Wednesday, October 13, 2021

Give of Yourself

Another lingering reflection, from a recent Randoms...:

When you give of yourself, it tends to cost you something.  


I'm guessing most people are either consciously or sub-consciously aware of this, which often fosters an impulse to a question like — do I want, then, to give of myself?

Perhaps this tendency accumulates over time (prior experience influencing the present one).

Cost, though (depending on the severity of the situation), becomes a way to truncate something that (not only isn't necessary) limits the dynamics involved in giving.  Because giving is a reality that plays not as much in loss as it does in expansion.

You have probably heard people say, when you give, you also receive.
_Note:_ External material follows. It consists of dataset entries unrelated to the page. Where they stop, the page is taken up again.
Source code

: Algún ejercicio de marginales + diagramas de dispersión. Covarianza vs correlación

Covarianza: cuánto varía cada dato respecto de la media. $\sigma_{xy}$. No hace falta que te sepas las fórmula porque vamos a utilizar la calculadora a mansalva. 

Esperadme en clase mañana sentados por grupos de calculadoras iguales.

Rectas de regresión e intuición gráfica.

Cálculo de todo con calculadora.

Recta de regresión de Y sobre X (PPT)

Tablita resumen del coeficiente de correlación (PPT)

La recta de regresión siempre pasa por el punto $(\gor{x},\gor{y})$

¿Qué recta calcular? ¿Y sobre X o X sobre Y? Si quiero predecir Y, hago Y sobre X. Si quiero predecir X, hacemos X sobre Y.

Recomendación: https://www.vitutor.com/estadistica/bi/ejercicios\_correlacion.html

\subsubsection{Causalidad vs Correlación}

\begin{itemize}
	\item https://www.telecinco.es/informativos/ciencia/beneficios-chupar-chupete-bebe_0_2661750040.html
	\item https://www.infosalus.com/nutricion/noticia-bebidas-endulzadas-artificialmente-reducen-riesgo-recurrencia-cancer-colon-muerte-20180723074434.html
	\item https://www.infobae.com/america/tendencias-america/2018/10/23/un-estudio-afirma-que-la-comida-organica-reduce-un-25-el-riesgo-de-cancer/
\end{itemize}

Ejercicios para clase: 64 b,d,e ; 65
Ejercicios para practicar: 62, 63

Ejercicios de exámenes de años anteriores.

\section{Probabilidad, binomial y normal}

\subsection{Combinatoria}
And what is received is often in a different dimension (than what is given), which makes the equation-format for evaluating giving-at-a-cost pretty arbitrary.

In the end, we don't sustain a spirit of giving by maintaining cost-benefit analysis.  That is not why we give.  More often we give because of need — it is for the good of someone else.  And, when need isn't a primary driver, we find ourselves giving because of the good that doing so enhances.

Giving of ourselves extends something we have for the good of something or someone else.

We don't, in the end, give because of what we receive.  We give of ourselves...because whatever the cost may be, it is good for us (both givers and receivers) to do so...and that kind of giving both extends and expands the goodness of it.